Start of The data

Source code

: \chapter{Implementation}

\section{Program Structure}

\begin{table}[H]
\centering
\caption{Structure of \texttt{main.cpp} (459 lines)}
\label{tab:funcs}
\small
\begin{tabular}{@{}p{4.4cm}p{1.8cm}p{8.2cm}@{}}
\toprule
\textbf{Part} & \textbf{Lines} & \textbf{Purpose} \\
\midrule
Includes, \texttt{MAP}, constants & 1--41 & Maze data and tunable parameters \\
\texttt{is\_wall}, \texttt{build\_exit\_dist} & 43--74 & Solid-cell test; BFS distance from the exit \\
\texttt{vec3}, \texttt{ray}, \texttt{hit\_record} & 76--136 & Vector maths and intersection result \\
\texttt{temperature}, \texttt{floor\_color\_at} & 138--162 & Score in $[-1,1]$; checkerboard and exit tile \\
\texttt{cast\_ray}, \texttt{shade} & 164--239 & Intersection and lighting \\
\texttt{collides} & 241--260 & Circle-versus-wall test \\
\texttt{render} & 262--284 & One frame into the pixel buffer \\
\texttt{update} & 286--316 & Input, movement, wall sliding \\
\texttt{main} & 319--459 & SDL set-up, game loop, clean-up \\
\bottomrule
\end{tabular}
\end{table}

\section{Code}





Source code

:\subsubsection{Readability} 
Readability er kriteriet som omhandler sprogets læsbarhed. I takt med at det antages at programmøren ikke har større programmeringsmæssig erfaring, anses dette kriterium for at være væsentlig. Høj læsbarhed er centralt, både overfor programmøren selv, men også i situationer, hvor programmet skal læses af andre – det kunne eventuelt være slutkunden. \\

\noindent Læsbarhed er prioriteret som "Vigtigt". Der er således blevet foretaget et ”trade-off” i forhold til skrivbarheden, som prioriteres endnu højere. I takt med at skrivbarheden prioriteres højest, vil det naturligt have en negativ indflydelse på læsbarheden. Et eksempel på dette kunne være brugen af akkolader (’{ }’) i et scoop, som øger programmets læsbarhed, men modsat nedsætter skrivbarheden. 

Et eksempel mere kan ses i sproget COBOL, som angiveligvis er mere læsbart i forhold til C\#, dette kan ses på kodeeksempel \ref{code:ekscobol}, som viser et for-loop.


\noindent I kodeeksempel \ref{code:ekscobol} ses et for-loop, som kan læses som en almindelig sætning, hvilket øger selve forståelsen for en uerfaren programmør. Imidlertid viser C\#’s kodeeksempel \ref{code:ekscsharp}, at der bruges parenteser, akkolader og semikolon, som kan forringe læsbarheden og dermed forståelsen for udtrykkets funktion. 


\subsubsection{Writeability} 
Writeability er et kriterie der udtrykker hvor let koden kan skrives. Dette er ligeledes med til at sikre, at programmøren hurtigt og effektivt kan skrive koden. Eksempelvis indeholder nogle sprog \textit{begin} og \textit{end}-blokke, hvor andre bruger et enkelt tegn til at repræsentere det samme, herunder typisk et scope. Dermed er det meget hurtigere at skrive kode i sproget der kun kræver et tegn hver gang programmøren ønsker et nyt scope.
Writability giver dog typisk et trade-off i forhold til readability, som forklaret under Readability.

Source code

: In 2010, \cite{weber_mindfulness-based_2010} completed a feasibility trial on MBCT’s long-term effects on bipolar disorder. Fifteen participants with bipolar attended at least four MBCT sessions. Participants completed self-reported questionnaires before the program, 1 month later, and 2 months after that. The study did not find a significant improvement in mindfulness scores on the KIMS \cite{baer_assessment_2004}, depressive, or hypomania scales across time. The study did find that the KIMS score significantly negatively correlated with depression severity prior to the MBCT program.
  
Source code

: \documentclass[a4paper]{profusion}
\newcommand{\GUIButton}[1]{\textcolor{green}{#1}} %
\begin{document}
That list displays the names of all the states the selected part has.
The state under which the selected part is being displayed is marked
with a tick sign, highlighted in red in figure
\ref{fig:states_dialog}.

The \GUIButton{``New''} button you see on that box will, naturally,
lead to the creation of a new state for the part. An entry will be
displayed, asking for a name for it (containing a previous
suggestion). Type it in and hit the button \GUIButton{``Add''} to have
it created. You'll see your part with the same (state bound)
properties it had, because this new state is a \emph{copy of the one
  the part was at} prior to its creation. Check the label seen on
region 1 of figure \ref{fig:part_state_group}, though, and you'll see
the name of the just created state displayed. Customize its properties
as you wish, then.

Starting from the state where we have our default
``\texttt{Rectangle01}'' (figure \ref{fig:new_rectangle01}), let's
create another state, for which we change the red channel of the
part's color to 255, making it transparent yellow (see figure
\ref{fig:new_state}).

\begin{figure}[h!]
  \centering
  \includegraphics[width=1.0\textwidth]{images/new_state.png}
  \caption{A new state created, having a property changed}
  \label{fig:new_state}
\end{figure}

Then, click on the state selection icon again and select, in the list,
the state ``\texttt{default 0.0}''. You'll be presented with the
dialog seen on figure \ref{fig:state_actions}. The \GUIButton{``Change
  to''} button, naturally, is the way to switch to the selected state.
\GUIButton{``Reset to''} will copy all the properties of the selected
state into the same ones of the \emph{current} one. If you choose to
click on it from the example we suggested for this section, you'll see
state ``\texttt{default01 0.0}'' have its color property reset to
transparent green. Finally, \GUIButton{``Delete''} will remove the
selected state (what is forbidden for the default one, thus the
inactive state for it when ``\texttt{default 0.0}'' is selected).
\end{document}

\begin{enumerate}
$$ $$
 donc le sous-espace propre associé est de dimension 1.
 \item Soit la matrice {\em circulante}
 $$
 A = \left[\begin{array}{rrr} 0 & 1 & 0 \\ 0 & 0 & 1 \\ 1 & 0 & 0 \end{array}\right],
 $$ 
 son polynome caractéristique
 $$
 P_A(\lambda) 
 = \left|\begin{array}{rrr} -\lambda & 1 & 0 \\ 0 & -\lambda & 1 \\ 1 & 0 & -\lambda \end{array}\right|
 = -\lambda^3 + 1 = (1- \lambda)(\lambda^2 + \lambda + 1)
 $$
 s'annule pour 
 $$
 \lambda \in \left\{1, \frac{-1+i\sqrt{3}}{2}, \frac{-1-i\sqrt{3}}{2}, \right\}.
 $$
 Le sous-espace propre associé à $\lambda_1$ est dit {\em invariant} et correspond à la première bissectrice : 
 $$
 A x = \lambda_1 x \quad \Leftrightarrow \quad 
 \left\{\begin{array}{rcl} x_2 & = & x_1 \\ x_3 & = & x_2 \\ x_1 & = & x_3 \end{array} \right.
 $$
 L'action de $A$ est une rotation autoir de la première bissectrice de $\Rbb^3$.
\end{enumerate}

End of The data
Start of The data

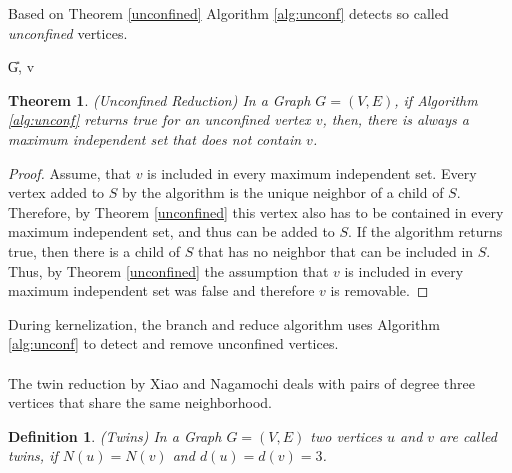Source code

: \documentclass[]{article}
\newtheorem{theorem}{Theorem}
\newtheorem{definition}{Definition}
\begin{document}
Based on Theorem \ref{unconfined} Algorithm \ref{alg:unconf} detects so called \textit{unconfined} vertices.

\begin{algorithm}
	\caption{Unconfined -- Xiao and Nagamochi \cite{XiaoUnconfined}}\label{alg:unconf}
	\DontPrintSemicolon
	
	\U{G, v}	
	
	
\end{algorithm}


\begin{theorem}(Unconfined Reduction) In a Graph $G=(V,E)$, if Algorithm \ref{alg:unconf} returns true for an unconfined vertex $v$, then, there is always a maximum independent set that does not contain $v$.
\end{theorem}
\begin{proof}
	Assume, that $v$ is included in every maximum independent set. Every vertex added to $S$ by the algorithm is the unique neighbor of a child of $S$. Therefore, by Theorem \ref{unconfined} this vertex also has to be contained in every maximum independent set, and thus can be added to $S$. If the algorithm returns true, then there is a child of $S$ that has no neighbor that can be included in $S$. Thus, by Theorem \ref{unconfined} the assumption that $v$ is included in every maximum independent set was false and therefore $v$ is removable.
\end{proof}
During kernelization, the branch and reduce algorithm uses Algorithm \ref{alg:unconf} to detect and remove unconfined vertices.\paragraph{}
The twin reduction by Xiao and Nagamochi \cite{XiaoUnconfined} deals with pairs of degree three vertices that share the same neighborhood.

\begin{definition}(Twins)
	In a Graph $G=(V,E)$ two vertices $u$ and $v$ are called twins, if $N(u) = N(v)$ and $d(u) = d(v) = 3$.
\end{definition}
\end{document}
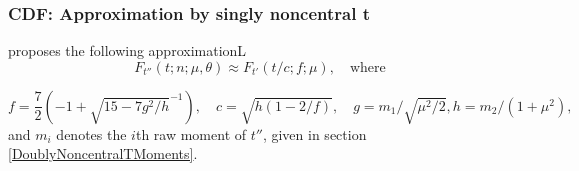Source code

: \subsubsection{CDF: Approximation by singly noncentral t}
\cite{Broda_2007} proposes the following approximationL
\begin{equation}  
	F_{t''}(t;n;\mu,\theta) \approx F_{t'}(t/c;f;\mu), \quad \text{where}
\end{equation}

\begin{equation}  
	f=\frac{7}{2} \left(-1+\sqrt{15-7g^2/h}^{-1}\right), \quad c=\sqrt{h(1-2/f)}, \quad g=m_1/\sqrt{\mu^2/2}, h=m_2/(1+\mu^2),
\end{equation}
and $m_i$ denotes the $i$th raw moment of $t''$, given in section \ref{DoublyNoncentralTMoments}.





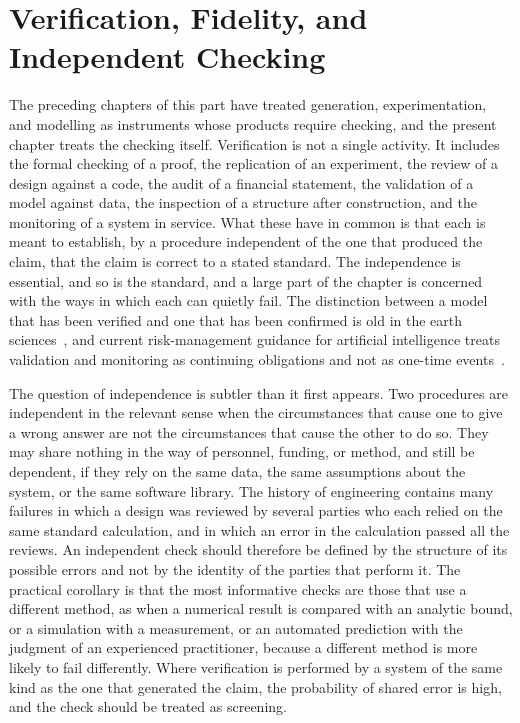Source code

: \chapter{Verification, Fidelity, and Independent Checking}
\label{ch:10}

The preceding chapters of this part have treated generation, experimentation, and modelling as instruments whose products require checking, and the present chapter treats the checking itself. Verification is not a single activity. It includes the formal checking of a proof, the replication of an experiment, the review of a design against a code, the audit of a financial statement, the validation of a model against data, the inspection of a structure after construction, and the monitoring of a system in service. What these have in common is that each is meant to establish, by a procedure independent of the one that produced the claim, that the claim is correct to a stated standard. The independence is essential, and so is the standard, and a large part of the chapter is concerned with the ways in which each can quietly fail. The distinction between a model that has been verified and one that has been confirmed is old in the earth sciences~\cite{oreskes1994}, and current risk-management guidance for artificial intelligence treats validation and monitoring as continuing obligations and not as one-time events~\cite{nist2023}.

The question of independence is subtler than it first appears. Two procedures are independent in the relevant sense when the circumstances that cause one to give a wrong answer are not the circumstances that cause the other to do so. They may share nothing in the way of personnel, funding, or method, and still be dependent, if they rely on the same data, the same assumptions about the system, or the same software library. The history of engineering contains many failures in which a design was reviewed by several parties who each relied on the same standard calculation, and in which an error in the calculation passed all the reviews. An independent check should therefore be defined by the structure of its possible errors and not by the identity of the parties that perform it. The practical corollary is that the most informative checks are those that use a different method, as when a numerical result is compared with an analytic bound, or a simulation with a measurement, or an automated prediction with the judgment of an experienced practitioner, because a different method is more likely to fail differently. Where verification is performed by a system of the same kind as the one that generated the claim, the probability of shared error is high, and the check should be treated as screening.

End of The data
Start of The data

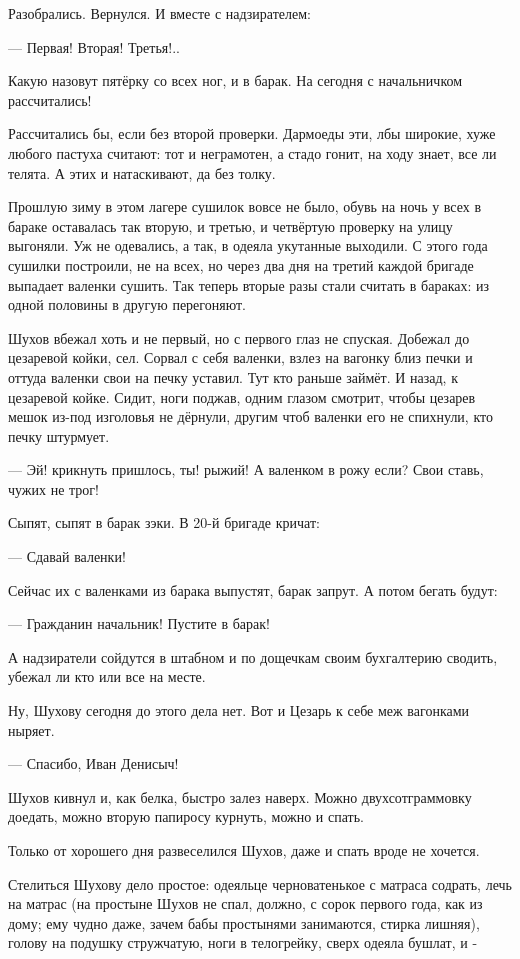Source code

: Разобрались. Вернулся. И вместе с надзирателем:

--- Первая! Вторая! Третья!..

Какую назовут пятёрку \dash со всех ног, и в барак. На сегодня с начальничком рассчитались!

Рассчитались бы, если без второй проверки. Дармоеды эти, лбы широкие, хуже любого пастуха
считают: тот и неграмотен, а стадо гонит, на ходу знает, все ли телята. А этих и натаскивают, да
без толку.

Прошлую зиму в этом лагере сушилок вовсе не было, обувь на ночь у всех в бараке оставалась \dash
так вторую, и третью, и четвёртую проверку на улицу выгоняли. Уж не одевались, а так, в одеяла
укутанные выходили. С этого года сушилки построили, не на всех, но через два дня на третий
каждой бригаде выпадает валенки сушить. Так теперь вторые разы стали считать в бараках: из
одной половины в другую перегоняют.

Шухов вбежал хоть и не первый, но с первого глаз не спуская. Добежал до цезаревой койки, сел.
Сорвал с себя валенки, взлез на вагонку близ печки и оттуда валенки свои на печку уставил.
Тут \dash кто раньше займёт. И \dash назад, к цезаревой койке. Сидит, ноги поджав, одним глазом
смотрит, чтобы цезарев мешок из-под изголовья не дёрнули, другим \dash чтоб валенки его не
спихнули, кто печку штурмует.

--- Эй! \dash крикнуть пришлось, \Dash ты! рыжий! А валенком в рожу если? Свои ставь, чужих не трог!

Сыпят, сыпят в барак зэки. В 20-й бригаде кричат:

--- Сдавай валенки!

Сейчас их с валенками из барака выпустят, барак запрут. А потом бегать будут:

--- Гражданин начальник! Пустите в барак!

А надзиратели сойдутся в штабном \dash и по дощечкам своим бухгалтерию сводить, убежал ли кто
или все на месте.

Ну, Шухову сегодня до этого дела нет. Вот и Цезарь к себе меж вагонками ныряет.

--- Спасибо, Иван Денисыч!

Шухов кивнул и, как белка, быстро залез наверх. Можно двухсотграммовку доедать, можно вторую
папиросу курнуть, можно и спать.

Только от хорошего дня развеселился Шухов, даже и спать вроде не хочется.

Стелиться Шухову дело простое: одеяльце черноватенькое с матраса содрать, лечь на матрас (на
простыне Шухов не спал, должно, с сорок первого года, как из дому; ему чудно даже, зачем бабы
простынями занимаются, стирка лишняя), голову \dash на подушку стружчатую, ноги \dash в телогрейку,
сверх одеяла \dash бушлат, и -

End of The data

Instructions for the task
In the data above, each line holding "property" is to be found and copied.

Exercise answer
  \caption{A new state created, having a property changed}
state ``\texttt{default01 0.0}'' have its color property reset to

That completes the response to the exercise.